The areas where the practice must make improvements as they are in breach of regulations are:

  • Ensure care and treatment is provided in a safe way to patients.
  • Ensure there are effective systems and processes to ensure good governance in accordance with the fundamental standards of care.

In addition, the areas where the practice should make improvements are:

  • Produce and implement a practice protocol covering guidelines issued by the National Institute for Health and Care Excellence (NICE).
  • Implement a more extensive system of clinical auditing.
  • Establish weekly minuted clinical meetings to ensure that information is appropriately recorded and shared.
  • Continue with efforts to address the cleanliness concerns relating to one of the consultation rooms.

  • Continue to review and monitor patients’ feedback to maintain the improvement in satisfaction levels.

Professor Steve Field CBE FRCP FFPH FRCGP 

Chief Inspector of General Practice

Inspection carried out on 23 April 2015

During a routine inspection

Letter from the Chief Inspector of General Practice

We carried out an announced comprehensive inspection at the Beaumont Practice on 23 April 2015. Overall the practice is rated as good.

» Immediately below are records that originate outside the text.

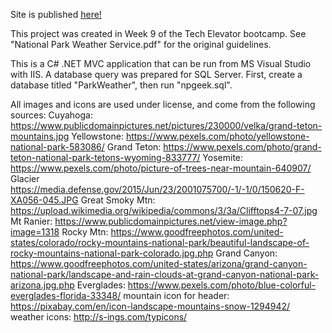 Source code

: Site is published [here!](http://npgeek-6.apphb.com/)

This project was created in Week 9 of the Tech Elevator bootcamp. See	"National Park Weather Service.pdf" for the original guidelines.

This is a C# .NET MVC application that can be run from MS Visual Studio with IIS. A database query was prepared for SQL Server. First, create a database titled "ParkWeather", then run "npgeek.sql".

All images and icons are used under license, and come from the following sources:
Cuyahoga: https://www.publicdomainpictures.net/pictures/230000/velka/grand-teton-mountains.jpg
Yellowstone: https://www.pexels.com/photo/yellowstone-national-park-583086/
Grand Teton: https://www.pexels.com/photo/grand-teton-national-park-tetons-wyoming-833777/
Yosemite: https://www.pexels.com/photo/picture-of-trees-near-mountain-640907/
Glacier https://media.defense.gov/2015/Jun/23/2001075700/-1/-1/0/150620-F-XA056-045.JPG
Great Smoky Mtn: https://upload.wikimedia.org/wikipedia/commons/3/3a/Clifftops4-7-07.jpg
Mt Ranier: https://www.publicdomainpictures.net/view-image.php?image=1318
Rocky Mtn: https://www.goodfreephotos.com/united-states/colorado/rocky-mountains-national-park/beautiful-landscape-of-rocky-mountains-national-park-colorado.jpg.php
Grand Canyon: https://www.goodfreephotos.com/united-states/arizona/grand-canyon-national-park/landscape-and-rain-clouds-at-grand-canyon-national-park-arizona.jpg.php
Everglades: https://www.pexels.com/photo/blue-colorful-everglades-florida-33348/
mountain icon for header: https://pixabay.com/en/icon-landscape-mountains-snow-1294942/
weather icons: http://s-ings.com/typicons/

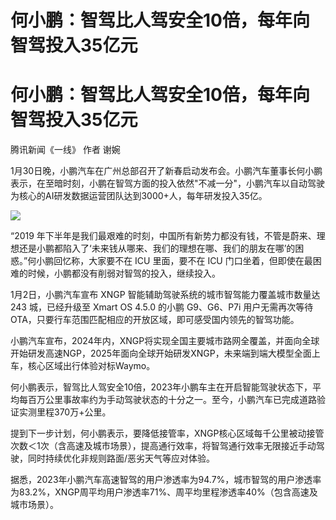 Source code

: # 何小鹏：智驾比人驾安全10倍，每年向智驾投入35亿元

# 何小鹏：智驾比人驾安全10倍，每年向智驾投入35亿元

腾讯新闻《一线》 作者 谢婉

1月30日晚，小鹏汽车在广州总部召开了新春启动发布会。小鹏汽车董事长何小鹏表示，在至暗时刻，小鹏在智驾方面的投入依然"不减一分"，小鹏汽车以自动驾驶为核心的AI研发数据运营团队达到3000+人，每年研发投入35亿。

![](https://inews.gtimg.com/om_bt/OK8JIqyScxVKdDS19lXKbHJbn9dSBxQIJvFjvH7MID8cQAA/1000)

“2019
年下半年是我们最艰难的时刻，中国所有新势力都没有钱，不管是蔚来、理想还是小鹏都陷入了‘未来钱从哪来、我们的理想在哪、我们的朋友在哪’的困惑。”何小鹏回忆称，大家要不在
ICU 里面，要不在 ICU 门口坐着，但即使在最困难的时候，小鹏都没有削弱对智驾的投入，继续投入。

1月2日，小鹏汽车宣布 XNGP 智能辅助驾驶系统的城市智驾能力覆盖城市数量达 243 城，已经升级至 Xmart OS 4.5.0 的小鹏
G9、G6、P7i 用户无需再次等待 OTA，只要行车范围匹配相应的开放区域，即可感受国内领先的智驾功能。

小鹏汽车宣布，2024年内，XNGP将实现全国主要城市路网全覆盖，并面向全球开始研发高速NGP，2025年面向全球开始研发XNGP，未来端到端大模型全面上车，核心区域出行体验对标Waymo。

何小鹏表示，智驾比人驾安全10倍，2023年小鹏车主在开启智能驾驶状态下，平均每百万公里事故率约为手动驾驶状态的十分之一。至今，小鹏汽车已完成道路验证实测里程370万+公里。

提到下一步计划，何小鹏表示，要降低接管率，XNGP核心区域每千公里被动接管次数＜1次（含高速及城市场景），提高通行效率，将智驾通行效率无限接近手动驾驶，同时持续优化非规则路面/恶劣天气等应对体验。

据悉，2023年小鹏汽车高速智驾的用户渗透率为94.7%，城市智驾的用户渗透率为83.2%，XNGP周平均用户渗透率71%、周平均里程渗透率40%（包含高速及城市场景）。

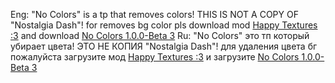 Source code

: Eng:
"No Colors" is a tp that removes colors!
THIS IS NOT A COPY OF "Nostalgia Dash"!
for removes bg color pls download mod [Happy Textures :3](geode-sdk.org/mods/alphalaneous.happy_textures) and download [No Colors 1.0.0-Beta 3](github.com/CMDgds/No-Colors/releases/tag/5)
Ru:
"No Colors" это тп который убирает цвета!
ЭТО НЕ КОПИЯ "Nostalgia Dash"!
для удаления цвета бг пожалуйста загрузите мод [Happy Textures :3](geode-sdk.org/mods/alphalaneous.happy_textures) и загрузите [No Colors 1.0.0-Beta 3](github.com/CMDgds/No-Colors/releases/tag/5)
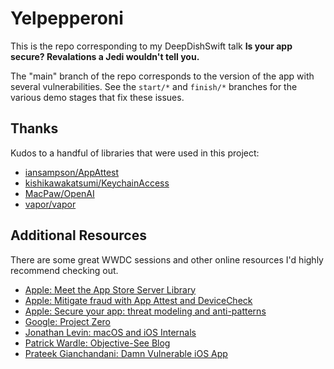 # Yelpepperoni

This is the repo corresponding to my DeepDishSwift talk **Is your app secure? Revalations a Jedi wouldn't tell you.**

The "main" branch of the repo corresponds to the version of the app with several vulnerabilities. See the `start/*` and `finish/*` branches for the various demo stages that fix these issues.

## Thanks

Kudos to a handful of libraries that were used in this project:

- [iansampson/AppAttest](https://github.com/iansampson/AppAttest)
- [kishikawakatsumi/KeychainAccess](https://github.com/kishikawakatsumi/KeychainAccess)
- [MacPaw/OpenAI](https://github.com/MacPaw/OpenAI)
- [vapor/vapor](https://github.com/vapor/vapor)

## Additional Resources

There are some great WWDC sessions and other online resources I'd highly recommend checking out.

- [Apple: Meet the App Store Server Library](https://developer.apple.com/wwdc23/10143)
- [Apple: Mitigate fraud with App Attest and DeviceCheck](https://developer.apple.com/wwdc21/10244)
- [Apple: Secure your app: threat modeling and anti-patterns](https://developer.apple.com/wwdc20/10189)
- [Google: Project Zero](https://googleprojectzero.blogspot.com)
- [Jonathan Levin: macOS and iOS Internals](https://newosxbook.com)
- [Patrick Wardle: Objective-See Blog](https://objective-see.org/blog.html)
- [Prateek Gianchandani: Damn Vulnerable iOS App](https://github.com/prateek147/DVIA-v2)
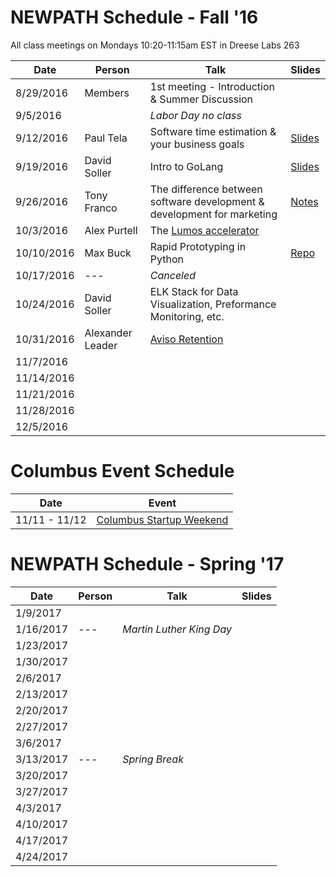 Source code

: # NEWPATH Schedule - Fall '16

All class meetings on Mondays 10:20-11:15am EST in Dreese Labs 263

Date | Person | Talk | Slides
-----|--------|------|-------
8/29/2016 | Members | 1st meeting - Introduction & Summer Discussion |
9/5/2016 |  | *Labor Day no class* |
9/12/2016 | Paul Tela | Software time estimation & your business goals | [Slides](https://docs.google.com/presentation/d/10mQTw00gzBIU9Nke-fSyrxhBQPgleuZ6UyNT_MYgDPk/edit#slide=id.gc6f9e470d_0_0)
9/19/2016 | David Soller | Intro to GoLang | [Slides](https://1drv.ms/p/s!AigG_yCNVYnRn_xwNaNVOb9LTLaT-Q)
9/26/2016 | Tony Franco | The difference between software development & development for marketing | [Notes](https://gist.github.com/3ygun/875ebe09d9afbc439f207862f04348cb)
10/3/2016 | Alex Purtell | The [Lumos accelerator](http://lumosinnovation.com/) |
10/10/2016 | Max Buck | Rapid Prototyping in Python | [Repo](https://github.com/buckmaxwell/pic-picker)
10/17/2016 | --- | *Canceled* |
10/24/2016 | David Soller | ELK Stack for Data Visualization, Preformance Monitoring, etc. |
10/31/2016 | Alexander Leader | [Aviso Retention](http://avisoretention.com/) |
11/7/2016 |  |  |
11/14/2016 |  |  |
11/21/2016 |  |  |
11/28/2016 |  |  |
12/5/2016 |  |  |

# Columbus Event Schedule
Date | Event
-----|------
11/11 - 11/12 | [Columbus Startup Weekend](https://www.eventbrite.com/e/startup-weekend-columbus-tickets-27475062652)

# NEWPATH Schedule - Spring '17
Date | Person | Talk | Slides
-----|--------|------|-------
1/9/2017 |  |  |
1/16/2017 | --- | *Martin Luther King Day* |
1/23/2017 |  |  | 
1/30/2017 |  |  | 
2/6/2017 |  |  | 
2/13/2017 |  |  |
2/20/2017 |  |  |
2/27/2017 |  |  |
3/6/2017 |  |  |
3/13/2017 | --- | *Spring Break* |
3/20/2017 |  |  |
3/27/2017 |  |  |
4/3/2017 |  |  |
4/10/2017 |  |  |
4/17/2017 |  |  |
4/24/2017 |  |  |
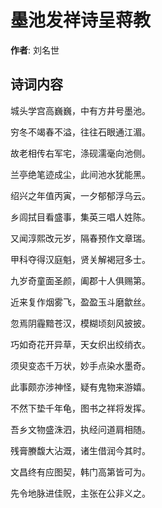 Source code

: # 墨池发祥诗呈蒋教

**作者**: 刘名世

## 诗词内容

城头学宫高巍巍，中有方井号墨池。

穷冬不竭春不溢，往往石眼通江湄。

故老相传右军宅，涤砚濡毫向池侧。

兰亭绝笔迹成尘，此间池水犹能黑。

绍兴之年值丙寅，一夕郁郁浮乌云。

乡闾拭目看盛事，集英三唱人姓陈。

又闻淳熙改元岁，隔春预作文章瑞。

甲科夺得汉庭魁，贤关解褐冠多士。

九岁奇童面圣颜，阖郡十人俱赐第。

近来复作烟雾飞，盈盈玉斗磨歙丝。

忽焉阴霾黯苍汉，模糊顷刻风披披。

巧如奇花开异草，天女织出绞绡衣。

须臾变态千万状，妙手点染水墨奇。

此事颇亦涉神怪，疑有鬼物来游嬉。

不然下垫千年龟，图书之祥将发挥。

吾乡文物盛洙泗，执经问道肩相随。

残膏賸馥大沾溉，诸生借润今其时。

文昌终有应图契，韩门高第皆可为。

先令地脉进佳贶，主张在公非义之。

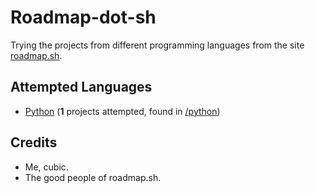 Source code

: # Roadmap-dot-sh

Trying the projects from different programming languages from the site [roadmap.sh](https://roadmap.sh).

## Attempted Languages

- [Python](https://roadmap.sh/python/) (**1** projects attempted, found in [/python](/python/README.md))

## Credits

- Me, cubic.
- The good people of roadmap.sh.
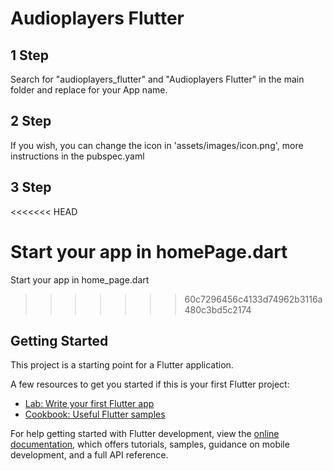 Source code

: # Audioplayers Flutter

## 1 Step

Search for "audioplayers_flutter" and "Audioplayers Flutter" in the main folder and replace for your App name.

## 2 Step

If you wish, you can change the icon in 'assets/images/icon.png', more instructions in the pubspec.yaml

## 3 Step
<<<<<<< HEAD

Start your app in homePage.dart
=======
Start your app in home_page.dart
>>>>>>> 60c7296456c4133d74962b3116a480c3bd5c2174

## Getting Started

This project is a starting point for a Flutter application.

A few resources to get you started if this is your first Flutter project:

- [Lab: Write your first Flutter app](https://docs.flutter.dev/get-started/codelab)
- [Cookbook: Useful Flutter samples](https://docs.flutter.dev/cookbook)

For help getting started with Flutter development, view the
[online documentation](https://docs.flutter.dev/), which offers tutorials,
samples, guidance on mobile development, and a full API reference.
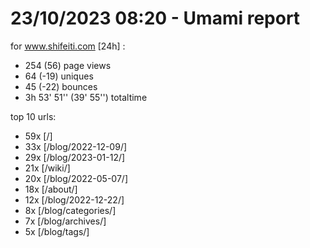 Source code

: # 23/10/2023 08:20 - Umami report
for www.shifeiti.com [24h] :

 - 254 (56) page views
 - 64 (-19) uniques
 - 45 (-22) bounces
 - 3h 53' 51'' (39' 55'') totaltime


top 10 urls:
 - 59x [/]
 - 33x [/blog/2022-12-09/]
 - 29x [/blog/2023-01-12/]
 - 21x [/wiki/]
 - 20x [/blog/2022-05-07/]
 - 18x [/about/]
 - 12x [/blog/2022-12-22/]
 - 8x [/blog/categories/]
 - 7x [/blog/archives/]
 - 5x [/blog/tags/]


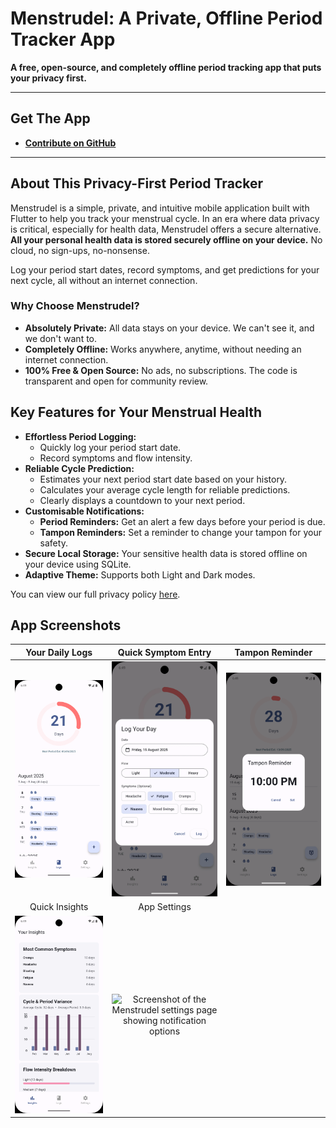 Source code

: # Menstrudel: A Private, Offline Period Tracker App

**A free, open-source, and completely offline period tracking app that puts your privacy first.**


---

## Get The App

* **[Contribute on GitHub](https://github.com/J-shw/Menstrudel)**

---

## About This Privacy-First Period Tracker

Menstrudel is a simple, private, and intuitive mobile application built with Flutter to help you track your menstrual cycle. In an era where data privacy is critical, especially for health data, Menstrudel offers a secure alternative. **All your personal health data is stored securely offline on your device.** No cloud, no sign-ups, no-nonsense.

Log your period start dates, record symptoms, and get predictions for your next cycle, all without an internet connection.

### Why Choose Menstrudel?
* **Absolutely Private:** All data stays on your device. We can't see it, and we don't want to.
* **Completely Offline:** Works anywhere, anytime, without needing an internet connection.
* **100% Free & Open Source:** No ads, no subscriptions. The code is transparent and open for community review.

## Key Features for Your Menstrual Health

* **Effortless Period Logging:**
    * Quickly log your period start date.
    * Record symptoms and flow intensity.
* **Reliable Cycle Prediction:**
    * Estimates your next period start date based on your history.
    * Calculates your average cycle length for reliable predictions.
    * Clearly displays a countdown to your next period.
* **Customisable Notifications:**
    * **Period Reminders:** Get an alert a few days before your period is due.
    * **Tampon Reminders:** Set a reminder to change your tampon for your safety.
* **Secure Local Storage:** Your sensitive health data is stored offline on your device using SQLite.
* **Adaptive Theme:** Supports both Light and Dark modes.

You can view our full privacy policy [here](PRIVACY.md).

## App Screenshots

| Your Daily Logs | Quick Symptom Entry | Tampon Reminder |
| :---: | :---: | :---: |
| ![Screenshot of Menstrudel's daily period log view on Android](screenshots/v2.2.0/android/logs_screen.png) | ![Screenshot showing the quick symptom entry for a period log in Menstrudel](screenshots/v2.2.0/android/log_day.webp) | ![Screenshot of the tampon change reminder setup in Menstrudel](screenshots/v2.2.0/android/reminder.png) |
| Quick Insights | App Settings | |
| ![Screenshot of the cycle insights and predictions screen in Menstrudel](screenshots/v2.2.0/android/insights.png) | ![Screenshot of the Menstrudel settings page showing notification options](screenshots/v2.2.0/android/settings.webp) | | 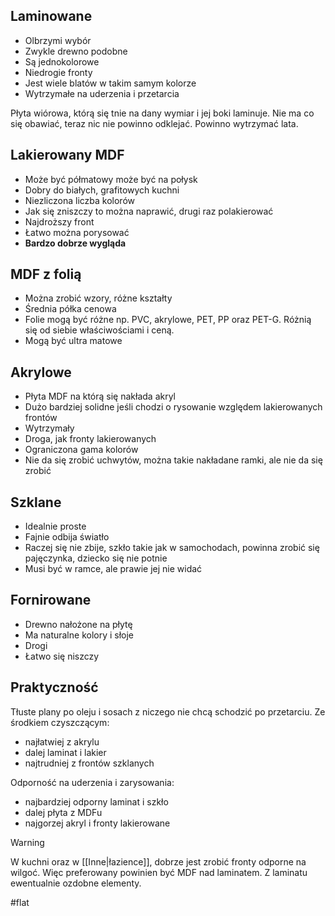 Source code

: ## Laminowane
- Olbrzymi wybór
- Zwykle drewno podobne
- Są jednokolorowe
- Niedrogie fronty
- Jest wiele blatów w takim samym kolorze
- Wytrzymałe na uderzenia i przetarcia

Płyta wiórowa, którą się tnie na dany wymiar i jej boki laminuje. Nie ma co się obawiać, teraz nic nie powinno odklejać. Powinno wytrzymać lata. 

## Lakierowany MDF
- Może być półmatowy może być na połysk
- Dobry do białych, grafitowych kuchni
- Niezliczona liczba kolorów
- Jak się zniszczy to można naprawić, drugi raz polakierować
- Najdroższy front
- Łatwo można porysować
- **Bardzo dobrze wygląda**

## MDF z folią
- Można zrobić wzory, różne kształty
- Średnia półka cenowa
- Folie mogą być różne np. PVC, akrylowe, PET, PP oraz PET-G. Różnią się od siebie właściwościami i ceną.
- Mogą być ultra matowe

## Akrylowe
- Płyta MDF na którą się nakłada akryl
- Dużo bardziej solidne jeśli chodzi o rysowanie względem lakierowanych frontów
- Wytrzymały 
- Droga, jak fronty lakierowanych
- Ograniczona gama kolorów
- Nie da się zrobić uchwytów, można takie nakładane ramki, ale nie da się zrobić 

## Szklane
- Idealnie proste
- Fajnie odbija światło
- Raczej się nie zbije, szkło takie jak w samochodach, powinna zrobić się pajęczynka, dziecko się nie potnie
- Musi być w ramce, ale prawie jej nie widać

## Fornirowane
- Drewno nałożone na płytę
- Ma naturalne kolory i słoje
- Drogi
- Łatwo się niszczy

## Praktyczność
Tłuste plany po oleju i sosach z niczego nie chcą schodzić po przetarciu. Ze środkiem czyszczącym:
- najłatwiej z akrylu
- dalej laminat i lakier
- najtrudniej z frontów szklanych

Odporność na uderzenia i zarysowania:
- najbardziej odporny laminat i szkło
- dalej płyta z MDFu
- najgorzej akryl i fronty lakierowane


>[!warning]
>W kuchni oraz w [[Inne|łazience]], dobrze jest zrobić fronty odporne na wilgoć. Więc preferowany powinien być MDF nad laminatem. Z laminatu ewentualnie ozdobne elementy.


#flat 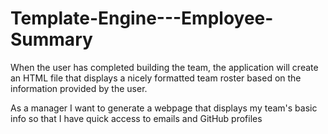 # Template-Engine---Employee-Summary
When the user has completed building the team, the application will create an HTML file that displays a nicely formatted team roster based on the information provided by the user.


As a manager
I want to generate a webpage that displays my team's basic info
so that I have quick access to emails and GitHub profiles
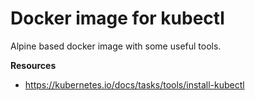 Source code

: # Docker image for kubectl

Alpine based docker image with some useful tools.

**Resources**

- <https://kubernetes.io/docs/tasks/tools/install-kubectl> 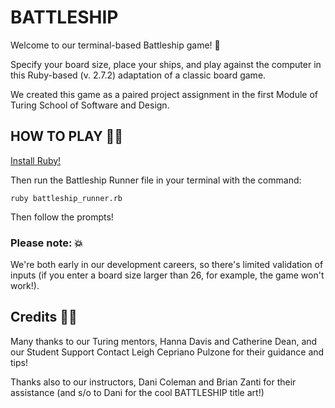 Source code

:# BATTLESHIP

Welcome to our terminal-based Battleship game! 🚢

Specify your board size, place your ships, and play against the computer in this Ruby-based (v. 2.7.2) adaptation of a classic board game.

We created this game as a paired project assignment in the first Module of Turing School of Software and Design.

## HOW TO PLAY 🧑‍💻

[Install Ruby!](https://www.ruby-lang.org/en/documentation/installation/)

Then run the Battleship Runner file in your terminal with the command:

`ruby battleship_runner.rb`

Then follow the prompts!

### Please note: 💥

We're both early in our development careers, so there's limited validation of inputs (if you enter a board size larger than 26, for example, the game won't work!).

##  Credits 🙏🏻

Many thanks to our Turing mentors, Hanna Davis and Catherine Dean, and our Student Support Contact Leigh Cepriano Pulzone for their guidance and tips!

Thanks also to our instructors, Dani Coleman and Brian Zanti for their assistance (and s/o to Dani for the cool BATTLESHIP title art!)
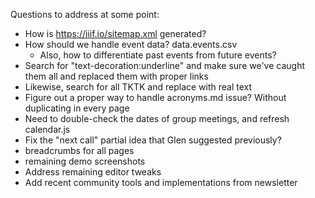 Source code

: Questions to address at some point:

- How is https://iiif.io/sitemap.xml generated?
- How should we handle event data? data.events.csv
  - Also, how to differentiate past events from future events?
- Search for "text-decoration:underline" and make sure we've caught them all and replaced them with proper links
- Likewise, search for all TKTK and replace with real text
- Figure out a proper way to handle acronyms.md issue? Without duplicating in every page
- Need to double-check the dates of group meetings, and refresh calendar.js
- Fix the "next call" partial idea that Glen suggested previously? 
- breadcrumbs for all pages
- remaining demo screenshots
- Address remaining editor tweaks
- Add recent community tools and implementations from newsletter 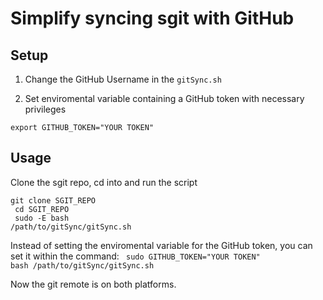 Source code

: # Simplify syncing sgit with GitHub
## Setup

1. Change the GitHub Username in the <code>gitSync.sh</code>

2. Set enviromental variable containing a GitHub token with necessary privileges

<code>export GITHUB_TOKEN="YOUR TOKEN"</code>


## Usage

Clone the sgit repo, cd into and run the script

<code>git clone SGIT_REPO<br>
cd SGIT_REPO<br>
sudo -E bash /path/to/gitSync/gitSync.sh
</code>


Instead of setting the enviromental variable for the GitHub token, you can set it within the command:
<code>
sudo GITHUB_TOKEN="YOUR TOKEN" bash /path/to/gitSync/gitSync.sh
</code>

Now the git remote is on both platforms. 
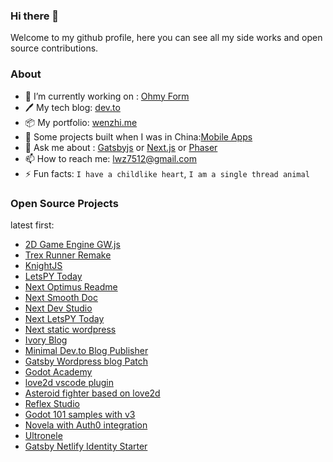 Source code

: ### Hi there 👋

Welcome to my github profile, here you can see all my side works and open source contributions.

### About

- 🔭 I’m currently working on : [Ohmy Form](https://github.com/lwz7512/ohmy-form)
- 🖊️ My tech blog: [dev.to](https://dev.to/lwz7512)
- 📦 My portfolio: [wenzhi.me](http://wenzhi.netlify.app/)
- 🔋 Some projects built when I was in China:[Mobile Apps](https://lwz7512.github.io/works/)
- 💬 Ask me about : [Gatsbyjs](https://www.gatsbyjs.com/) or [Next.js](https://nextjs.org/) or [Phaser](https://phaser.io/)
- 📫 How to reach me: lwz7512@gmail.com
- ⚡ Fun facts: `I have a childlike heart`, `I am a single thread animal`

### Open Source Projects

latest first:

- [2D Game Engine GW.js](https://github.com/lwz7512/gw-js-engine)
- [Trex Runner Remake](https://github.com/lwz7512/trex-runner-js)
- [KnightJS](https://github.com/lwz7512/knightjs)
- [LetsPY Today](https://github.com/lwz7512/react-letspy-today)
- [Next Optimus Readme](https://github.com/lwz7512/next-optimus-readme)
- [Next Smooth Doc](https://github.com/lwz7512/next-smooth-doc)
- [Next Dev Studio](https://github.com/lwz7512/next-dev-studio)
- [Next LetsPY Today](https://github.com/lwz7512/next-letspy-today)
- [Next static wordpress](https://github.com/lwz7512/next-static-neve)
- [Ivory Blog](https://github.com/lwz7512/next-ivory-blog)
- [Minimal Dev.to Blog Publisher](https://github.com/lwz7512/dev_to_blog)
- [Gatsby Wordpress blog Patch](https://github.com/lwz7512/gatsby-starter-wordpress-blog)
- [Godot Academy](https://github.com/lwz7512/godot-academy)
- [love2d vscode plugin](https://github.com/lwz7512/love2d-made-easy)
- [Asteroid fighter based on love2d](https://github.com/lwz7512/love2d-asteroid-fighter)
- [Reflex Studio](https://github.com/lwz7512/reflex-studio)
- [Godot 101 samples with v3](https://github.com/lwz7512/godot-101-rcl)
- [Novela with Auth0 integration](https://github.com/narative/gatsby-theme-novela/tree/auth0)
- [Ultronele](https://github.com/lwz7512/ultronele)
- [Gatsby Netlify Identity Starter](https://github.com/lwz7512/gatsby-netlify-identity-starter)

Please note that when referring to information throughout this report, for example any reference to the Quality and Outcomes Framework data, this relates to the most recent information available to the CQC at that time.

Our key findings across all the areas we inspected were as follows:

  • Staff understood and fulfilled their responsibilities to raise concerns, and to report incidents and near misses. Information about safety was recorded, monitored, appropriately reviewed and addressed.
  • Risks to patients were assessed and well managed.
  • Patients’ needs were assessed and care was planned and delivered following best practice guidance. Staff had received training appropriate to their roles.

  • Patients said they were treated with compassion, dignity and respect and they were involved in their care and decisions about their treatment.
  • Information about services and how to complain was available and easy to understand.
  • Patients said they found it difficult to get through to the practice on the telephone however with urgent appointments were available the same day.
  • The practice had good facilities and was well equipped to treat patients and meet their needs.
  • There was a clear leadership structure and staff felt supported by management. The practice proactively sought feedback from staff and patients, which it acted on.

However there were areas of practice where the provider needs to make improvements.

Importantly the provider should:

  • Ensure all patients have an annual medication review.

  • Develop a system in line with national guidance for the monitoring of Warfarin levels for patients prescribed this medication.